XTech 2005: XML, the Web and beyond.

The Apache Webserver as a Platform for XML Applications

Discuss this paper on the XTech wiki
View XML source for this paper

Keywords

Abstract

This paper introduces the Apache 2 Filter architecture, and explains its significance in enabling XML applications on the Web. It then presents a case study and several examples of reusable modules based on and enabled by the filter architecture, and seeks to give the reader an insight into some of the kinds of functions Apache is well-suited to implementing.

Introduction

Traditionally, XML applications on the Web use Apache only as a dispatcher, and to serve static pages. For dynamic content, an application server is commonly used, with Apache serving as a proxy for it. Some users may turn straight to Java without giving it a moments thought! A second approach is to extend Apache using an environment based on one of the popular scripting languages such as Perl, PHP or Python. Some fairly sophisticated and powerful XML frameworks - such as AxKit (Perl) - are available.

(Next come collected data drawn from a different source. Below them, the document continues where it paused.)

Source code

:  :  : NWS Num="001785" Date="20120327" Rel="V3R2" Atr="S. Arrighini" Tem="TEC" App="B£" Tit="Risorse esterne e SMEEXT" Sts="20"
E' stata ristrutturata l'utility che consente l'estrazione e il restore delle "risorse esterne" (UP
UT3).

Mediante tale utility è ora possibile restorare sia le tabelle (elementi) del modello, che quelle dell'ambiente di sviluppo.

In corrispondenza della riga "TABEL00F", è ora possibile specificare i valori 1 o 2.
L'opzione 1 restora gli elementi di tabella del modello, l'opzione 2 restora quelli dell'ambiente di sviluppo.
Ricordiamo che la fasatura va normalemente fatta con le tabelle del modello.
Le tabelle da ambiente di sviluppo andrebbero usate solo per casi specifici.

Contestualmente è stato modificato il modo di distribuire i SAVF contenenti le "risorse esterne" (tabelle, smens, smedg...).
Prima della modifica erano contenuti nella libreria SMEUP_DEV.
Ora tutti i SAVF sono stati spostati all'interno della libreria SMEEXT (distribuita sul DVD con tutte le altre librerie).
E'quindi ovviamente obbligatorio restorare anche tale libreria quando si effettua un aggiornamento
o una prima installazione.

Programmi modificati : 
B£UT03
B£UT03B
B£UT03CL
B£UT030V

In the days of Apache 1, it was a natural choice to take one of these approaches. There was of course a native Applications Programming Interface (API) for Apache, but it was quite limiting for many applications, and working around the limitations typically involved far more programmer effort than most users could justify. A few XML applications for Apache 1 exist, but general-purpose reusable components such as XSLT transformation perform extremely poorly.

With the release of Apache 2.0 in 2002, this changed completely. Now Apache itself is a powerful applications platform. The API is altogether richer, and the developer effort required to work effectively with it is much reduced. Not only does it offer an excellent development platform; it can also offer major performance and scalability improvements compared to Java and traditional application servers.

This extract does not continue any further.